Danke für die Rücksichtnahme hier im Forum auf uns, die wir noch gestrig langsam unterwegs sind.

Mit lieben Grüßen
Elfriede


----------



## midnite (2. Apr. 2008)

*AW: Wahnsinn! Warum schickt ihr mich in die Hölle?*

Hi @ all,

kann mich auch gut an die 56K Analog zeiten erinnern (seite aufrufen, schlafen gehen und wenn man aufsteht hat man mit glück seine seite vollständig).

DSL ist auch ohne ISDN möglich (wenn die technik vom anbieter vorhanden ist) aber auch wenn nicht gibt es so viele leute die das SP2 irgendwo auf den rechner gespeichert. 
Dies auf ein "stick" gespeichert und schon hat man es  

auch wenn es nur mit USB 1.1 läuft ohne SP2, ist es wesentlich schneller als GPS oder dergleichen


----------



## Frank (2. Apr. 2008)

*AW: Wahnsinn! Warum schickt ihr mich in die Hölle?*

@ Blumenelse und Joachim,

iss ja gut, iss ja gut.

Wahrscheinlich bin ich nicht gerade repräsäntativ dafür.
Bei mir kommts schon, da ich hin und wieder auch gerne mal die neuen Games zocke, auf eine gute Performance des Systems an ... die ist für 300 € definitiv nicht zu bekommen.
In dem Punkt habt ihr also Recht.

Aber bitte fangt jetzt nicht mit den Übertragungsraten beim Down- oder Upload aus dem www. Da braucht kein Rechner ein "Superhirn".  
Das liegt einzig und allein an der Region bzw. dem Anbieter.  

Ich will ja auch niemanden "angreifen". Ist nur wie oben erwähnt, meine persönliche Meinung ...


----------



## Joachim (3. Apr. 2008)

*AW: Wahnsinn! Warum schickt ihr mich in die Hölle?*

Moin!

@Frank
Das kommt auf deine Willensstärke an!    Ich hab mehrere Jahre Abstinenz geübt was Computerspiele angeht und erfreue mich nun an für mich ja "neuen" Spielen (alle mind. 5 Jahre alt) für 5-15 Euro und dafür - das ist der Knaller schlechthin  - reicht so ein 300 Euro Rechner (bei gut gewählten Komponenten!) hervorragend aus! 
Wie gesagt, ich kenn auch die Andere Seite der Macht - ich hab jahrelang immer das neueste, schnellste haben müssen (zu 386DX40 - Pentium Zeiten). Aber was ich da an Geld ausgegeben habe ... dafür könnt ich mich heut noch in den A... beißen, wenn ich denn noch so gelenkig wäre.  
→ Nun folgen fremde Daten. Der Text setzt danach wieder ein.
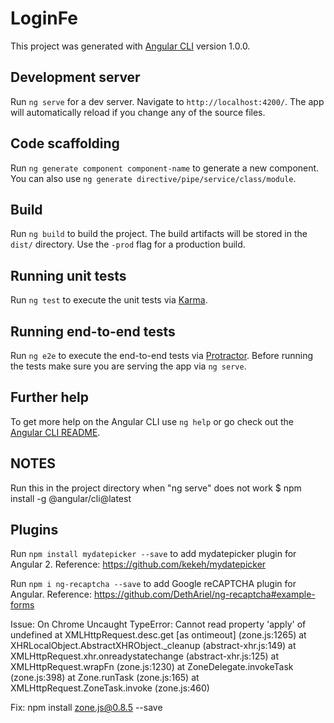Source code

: # LoginFe
This project was generated with [Angular CLI](https://github.com/angular/angular-cli) version 1.0.0.

## Development server
Run `ng serve` for a dev server. Navigate to `http://localhost:4200/`. The app will automatically reload if you change any of the source files.

## Code scaffolding
Run `ng generate component component-name` to generate a new component. You can also use `ng generate directive/pipe/service/class/module`.

## Build
Run `ng build` to build the project. The build artifacts will be stored in the `dist/` directory. Use the `-prod` flag for a production build.

## Running unit tests
Run `ng test` to execute the unit tests via [Karma](https://karma-runner.github.io).

## Running end-to-end tests
Run `ng e2e` to execute the end-to-end tests via [Protractor](http://www.protractortest.org/).
Before running the tests make sure you are serving the app via `ng serve`.

## Further help
To get more help on the Angular CLI use `ng help` or go check out the [Angular CLI README](https://github.com/angular/angular-cli/blob/master/README.md).

## NOTES
Run this in the project directory when "ng serve" does not work
$ npm install -g @angular/cli@latest

## Plugins
Run `npm install mydatepicker --save` to add mydatepicker plugin for Angular 2.
Reference: https://github.com/kekeh/mydatepicker

Run `npm i ng-recaptcha --save` to add Google reCAPTCHA plugin for Angular.
Reference: https://github.com/DethAriel/ng-recaptcha#example-forms


Issue:
On Chrome
Uncaught TypeError: Cannot read property 'apply' of undefined
at XMLHttpRequest.desc.get [as ontimeout] (zone.js:1265)
at XHRLocalObject.AbstractXHRObject._cleanup (abstract-xhr.js:149)
at XMLHttpRequest.xhr.onreadystatechange (abstract-xhr.js:125)
at XMLHttpRequest.wrapFn (zone.js:1230)
at ZoneDelegate.invokeTask (zone.js:398)
at Zone.runTask (zone.js:165)
at XMLHttpRequest.ZoneTask.invoke (zone.js:460)

Fix:
npm install zone.js@0.8.5 --save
EDIT: Wo ist eigentlich Stefan abgeblieben?


----------



## Stefan_375 (10. Apr. 2008)

*AW: Wahnsinn! Warum schickt ihr mich in die Hölle?*

Hallo,



			
				Alex45525 schrieb:
			
		

> @Stefan_375
> Aber mit dem Mobile-Phone in's Netz? Warum nur??? Kein DSL? Wohnst Du in den Gebieten, wo DSL nicht möglich ist??? Gibt es für Dich keine andere Möglichkeit???


Genau so ist es :-(

10 Jahre lang waren wir glücklich in Potsdam - DSL schnell und absolut zuverlässig ab dem ersten Tag. Jetzt sind wir Luftlinie 15 km weg davon auf dem 300-Einwohner-Dorf. Nix DSL. Und nach Auskunft der Telekom auch in absehbarer Zeit nicht zu erwarten.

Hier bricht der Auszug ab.